Opciones de Tratamiento Comunes
- Corticoides tópicos (en crema): Otros medicamentos aplicados sobre la piel, como tacrolimus o pimecrolimus.
- Estimulación de la pigmentación de la piel mediante fototerapia: un tratamiento que en general se administra en los hospitales. En ciertos casos, también puede combinarse la administración de medicamentos en crema con la exposición a la luz solar natural.
- Tratamientos sistémicos y la fototerapia (terapia de luz ultravioleta): también muestran grandes resultados contra el vitíligo. Esta última es la más utilizada en los pacientes que sufren esta enfermedad al tener una mayor evidencia científica. Según el Dr. Juan Jiménez, “este tratamiento consiste en aplicar luz ultravioleta de forma controlada durante un tiempo concreto, en varias ocasiones y durante varios meses. En el caso de que la enfermedad afecte únicamente a zonas más pequeñas, existen dispositivos de luz que el paciente puede utilizar de manera individual en el hogar. Sin embargo, su eficacia puede variar.
- La piel pigmentada que queda se puede despigmentar o blanquear.

Tabla comparativa de tratamientos para el vitíligo.
Recomendaciones Adicionales
- Protección solar: La piel blanca de vitíligo no tiene protección natural del sol, por lo que estas áreas se queman muy fácilmente. Use protector solar con un factor de protección de al menos 15 en todas las áreas de vitíligo no cubiertas por la ropa. Evite el sol cuando es muy intenso. Use otro tipo de protección contra la exposición al sol, como sombreros de ala ancha, camisas de manga larga y pantalones largos.
- Maquillaje: Otra posibilidad de tratamiento es enmascararlo con maquillaje. Existen cosméticos para casi todos los colores de la piel disponibles. Existen compuestos que contienen dihidroxiacetona que dan color canela a la piel. Ninguno de éstos cambia el curso de la enfermedad, pero ellos pueden mejorar la apariencia. La micropigmentación de áreas pequeñas de vitíligo puede ser útil.

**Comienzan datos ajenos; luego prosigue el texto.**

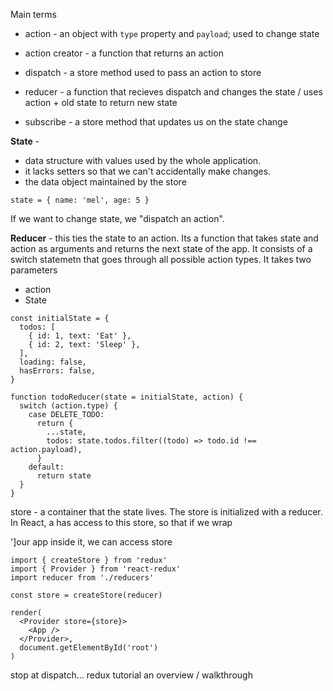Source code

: Main terms

* action - an object with `type` property and `payload`; used to change state

* action creator - a function that returns an action

* dispatch - a store method used to pass an action to store

* reducer - a function that recieves dispatch and changes the state / uses action + old state to return new state

  

  

* subscribe - a store method that updates us on the state change

**State** -

- data structure with values used by the whole application.  
- it lacks setters so that we can't accidentally make changes. 
- the data object maintained by the store

```
state = { name: 'mel', age: 5 }
```

If we want to change state, we "dispatch an action".  

**Reducer** - this ties the state to an action.  Its a function that takes state and action as arguments and returns the next state of the app.  It consists of a switch statemetn that goes through all possible action types.  It takes two parameters

- action
- State

```
const initialState = {
  todos: [
    { id: 1, text: 'Eat' },
    { id: 2, text: 'Sleep' },
  ],
  loading: false,
  hasErrors: false,
}

function todoReducer(state = initialState, action) {
  switch (action.type) {
    case DELETE_TODO:
      return {
        ...state,
        todos: state.todos.filter((todo) => todo.id !== action.payload),
      }
    default:
      return state
  }
}

```

 

store - a container that the state lives.  The store is initialized with a reducer.  In React, a <Provider> has access to this store, so that if we wrap 

\']our app inside it, we can access store



 

```
import { createStore } from 'redux'
import { Provider } from 'react-redux'
import reducer from './reducers'

const store = createStore(reducer)

render(
  <Provider store={store}>
    <App />
  </Provider>,
  document.getElementById('root')
)
```

stop at dispatch... redux tutorial an overview / walkthrough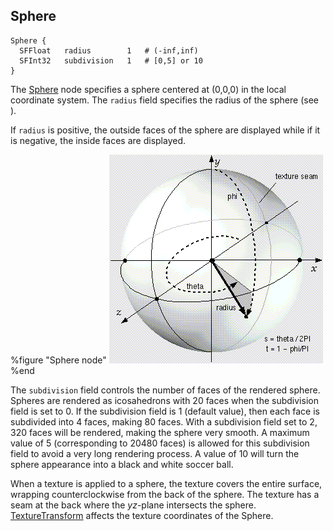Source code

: ## Sphere

```
Sphere {
  SFFloat   radius        1   # (-inf,inf)
  SFInt32   subdivision   1   # [0,5] or 10
}
```

The [Sphere](sphere.md#sphere) node specifies a sphere centered at (0,0,0) in
the local coordinate system. The `radius` field specifies the radius of the
sphere (see ).

If `radius` is positive, the outside faces of the sphere are displayed while if
it is negative, the inside faces are displayed.

%figure "Sphere node"
![Sphere node](png/sphere.png)
%end

The `subdivision` field controls the number of faces of the rendered sphere.
Spheres are rendered as icosahedrons with 20 faces when the subdivision field is
set to 0. If the subdivision field is 1 (default value), then each face is
subdivided into 4 faces, making 80 faces. With a subdivision field set to 2, 320
faces will be rendered, making the sphere very smooth. A maximum value of 5
(corresponding to 20480 faces) is allowed for this subdivision field to avoid a
very long rendering process. A value of 10 will turn the sphere appearance into
a black and white soccer ball.

When a texture is applied to a sphere, the texture covers the entire surface,
wrapping counterclockwise from the back of the sphere. The texture has a seam at
the back where the *yz*-plane intersects the sphere.
[TextureTransform](texturetransform.md#texturetransform) affects the texture
coordinates of the Sphere.

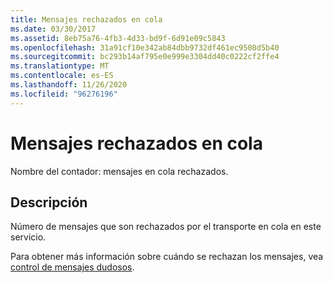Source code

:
 ```yaml
---
title: Mensajes rechazados en cola
ms.date: 03/30/2017
ms.assetid: 8eb75a76-4fb3-4d33-bd9f-6d91e09c5843
ms.openlocfilehash: 31a91cf10e342ab84dbb9732df461ec9508d5b40
ms.sourcegitcommit: bc293b14af795e0e999e3304dd40c0222cf2ffe4
ms.translationtype: MT
ms.contentlocale: es-ES
ms.lasthandoff: 11/26/2020
ms.locfileid: "96276196"
---
```

# <a name="queued-rejected-messages"></a>Mensajes rechazados en cola

Nombre del contador: mensajes en cola rechazados.  
  
## <a name="description"></a>Descripción  

 Número de mensajes que son rechazados por el transporte en cola en este servicio.  
  
 Para obtener más información sobre cuándo se rechazan los mensajes, vea [control de mensajes dudosos](../../feature-details/poison-message-handling.md).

- Alimentos para mejorar el vitiligo: Vitamina D, antioxidantes (vitamina C y E), carotenos (zanahoria, calabaza, naranja), piperina (pimienta negra). Evitar azúcares refinados, grasas trans y alcohol.
Aspectos Psicológicos y Adaptación al Vitíligo
Puede ser difícil tener que vivir con el vitíligo. Algunas personas con este trastorno se sienten incómodas, tristes, avergonzadas o molestas por el aspecto de su piel. A veces, esto puede dar origen a una baja autoestima y depresión.
La alteración de la apariencia física, especialmente en la cara, supone en muchos casos un sufrimiento psicológico que puede derivar en ansiedad, estrés o depresión. Por este motivo, en muchas ocasiones se recomienda a los pacientes acudir a un profesional de la salud mental y buscar grupos de apoyo después de recibir el diagnóstico.
Es un trastorno autoinmune y no simplemente un problema "cosmético". Sin embargo, agrega, cuando el trastorno se propaga en gran parte del cuerpo, las personas de piel oscura de ciertos grupos étnicos podrían sentirse particularmente estigmatizadas debido a un temor por la pérdida de su identidad cultural.